Preface

This publication was created with the goal of providing a snapshot of housing types and issues in Toronto in conjunction with the Society for the Study of Architecture in Canada (SSAC) conference “Fresh Perspectives on Housing” (June 7-10, 2000).

East/West: A Guide to Where People Live in Downtown Toronto does not attempt to include all sites, all voices, and all opinions, but a significant dimension of the publication has been to provide a forum for different voices that do not usually have the opportunity to be heard together. We have deliberately avoided influencing or homogenizing the responses of the authors for the sake of an overarching thesis. Instead, we have attempted to convey each author’s contribution (text and illustrations), as part of the complex and often incongruous matrix of opinions that come from governments, heritage groups, builders, planners, lawyers, architects, landscape architects, and developers, as well as students and people who live in the centre of the city. The perspectives within this book, therefore, do not necessarily represent those of the editors or the SSAC.

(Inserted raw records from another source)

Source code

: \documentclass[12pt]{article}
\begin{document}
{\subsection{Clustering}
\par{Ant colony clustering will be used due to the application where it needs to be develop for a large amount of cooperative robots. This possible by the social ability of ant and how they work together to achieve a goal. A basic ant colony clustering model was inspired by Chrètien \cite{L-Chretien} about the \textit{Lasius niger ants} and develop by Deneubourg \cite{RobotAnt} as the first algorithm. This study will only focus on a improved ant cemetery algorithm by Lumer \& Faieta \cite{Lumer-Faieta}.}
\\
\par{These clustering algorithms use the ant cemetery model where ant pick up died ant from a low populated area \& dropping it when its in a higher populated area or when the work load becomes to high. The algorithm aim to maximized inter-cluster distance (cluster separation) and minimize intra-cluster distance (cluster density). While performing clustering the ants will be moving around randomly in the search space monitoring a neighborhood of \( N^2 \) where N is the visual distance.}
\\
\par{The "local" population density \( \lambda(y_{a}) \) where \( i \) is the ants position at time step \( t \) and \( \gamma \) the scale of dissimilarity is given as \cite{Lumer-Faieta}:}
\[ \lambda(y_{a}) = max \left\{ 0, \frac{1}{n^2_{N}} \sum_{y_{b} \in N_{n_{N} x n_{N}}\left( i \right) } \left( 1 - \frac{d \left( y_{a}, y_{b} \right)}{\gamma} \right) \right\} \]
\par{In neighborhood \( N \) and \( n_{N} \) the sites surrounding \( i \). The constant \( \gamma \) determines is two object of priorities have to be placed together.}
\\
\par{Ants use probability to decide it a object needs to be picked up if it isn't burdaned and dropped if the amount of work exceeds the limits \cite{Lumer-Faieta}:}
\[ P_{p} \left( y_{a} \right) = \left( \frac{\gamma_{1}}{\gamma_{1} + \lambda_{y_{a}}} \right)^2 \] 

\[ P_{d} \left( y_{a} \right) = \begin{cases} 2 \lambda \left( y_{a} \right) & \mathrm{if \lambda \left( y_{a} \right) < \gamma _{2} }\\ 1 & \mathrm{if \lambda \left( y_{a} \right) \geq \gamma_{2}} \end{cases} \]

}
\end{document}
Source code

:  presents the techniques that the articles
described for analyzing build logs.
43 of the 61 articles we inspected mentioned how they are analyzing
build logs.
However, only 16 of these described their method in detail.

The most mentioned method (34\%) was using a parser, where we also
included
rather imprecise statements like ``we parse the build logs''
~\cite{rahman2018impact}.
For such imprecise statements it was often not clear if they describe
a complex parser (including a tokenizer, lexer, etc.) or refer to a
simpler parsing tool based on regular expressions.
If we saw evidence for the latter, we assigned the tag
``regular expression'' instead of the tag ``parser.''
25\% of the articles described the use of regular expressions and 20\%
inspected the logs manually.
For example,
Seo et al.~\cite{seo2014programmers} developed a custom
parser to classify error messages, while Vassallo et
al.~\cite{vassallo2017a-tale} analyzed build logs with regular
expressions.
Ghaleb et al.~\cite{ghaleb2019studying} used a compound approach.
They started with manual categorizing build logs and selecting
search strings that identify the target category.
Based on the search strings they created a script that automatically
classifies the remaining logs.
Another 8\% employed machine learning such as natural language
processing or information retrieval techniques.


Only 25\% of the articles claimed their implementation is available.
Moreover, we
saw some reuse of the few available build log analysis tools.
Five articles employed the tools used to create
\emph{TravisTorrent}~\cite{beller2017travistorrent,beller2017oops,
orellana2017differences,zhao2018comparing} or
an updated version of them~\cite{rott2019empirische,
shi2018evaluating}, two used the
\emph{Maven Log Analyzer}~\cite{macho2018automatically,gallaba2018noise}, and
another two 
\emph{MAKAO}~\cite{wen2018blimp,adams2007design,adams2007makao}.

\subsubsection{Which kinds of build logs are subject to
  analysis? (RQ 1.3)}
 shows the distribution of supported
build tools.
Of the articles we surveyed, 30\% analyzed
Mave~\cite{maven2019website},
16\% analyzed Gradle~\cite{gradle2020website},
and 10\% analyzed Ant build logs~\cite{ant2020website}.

The publication is organized around two cross-sections of the downtown core, one in the east end and one in the west. The eastern cross-section takes Parliament Street as its spine, running from Rosedale to the Harbour; the western cross-section follows Spadina Avenue and St George/Beverley streets, from Wychwood and Casa Loma to the Harbour. This sectional view of the city is not intended to be exclusive or divisive in any sense, but to provide a profile of housing where the juxtaposition of differences becomes as significant as the presentation of congruent neigh-bourhoods. Most sites, but not all, were selected because they fit on one of the cross-sections. Parts of these cross-sections are adaptable for self-guided walking tours. Some sites have been included that are off the sectional grid because they illustrate major trends, ideas, or issues that could not be easily treated within the framework of the downtown.

East/West: A Guide to Where People Live in Downtown Toronto is our invitation to visit, explore and reflect upon the neighbourhoods and housing sites of Toronto.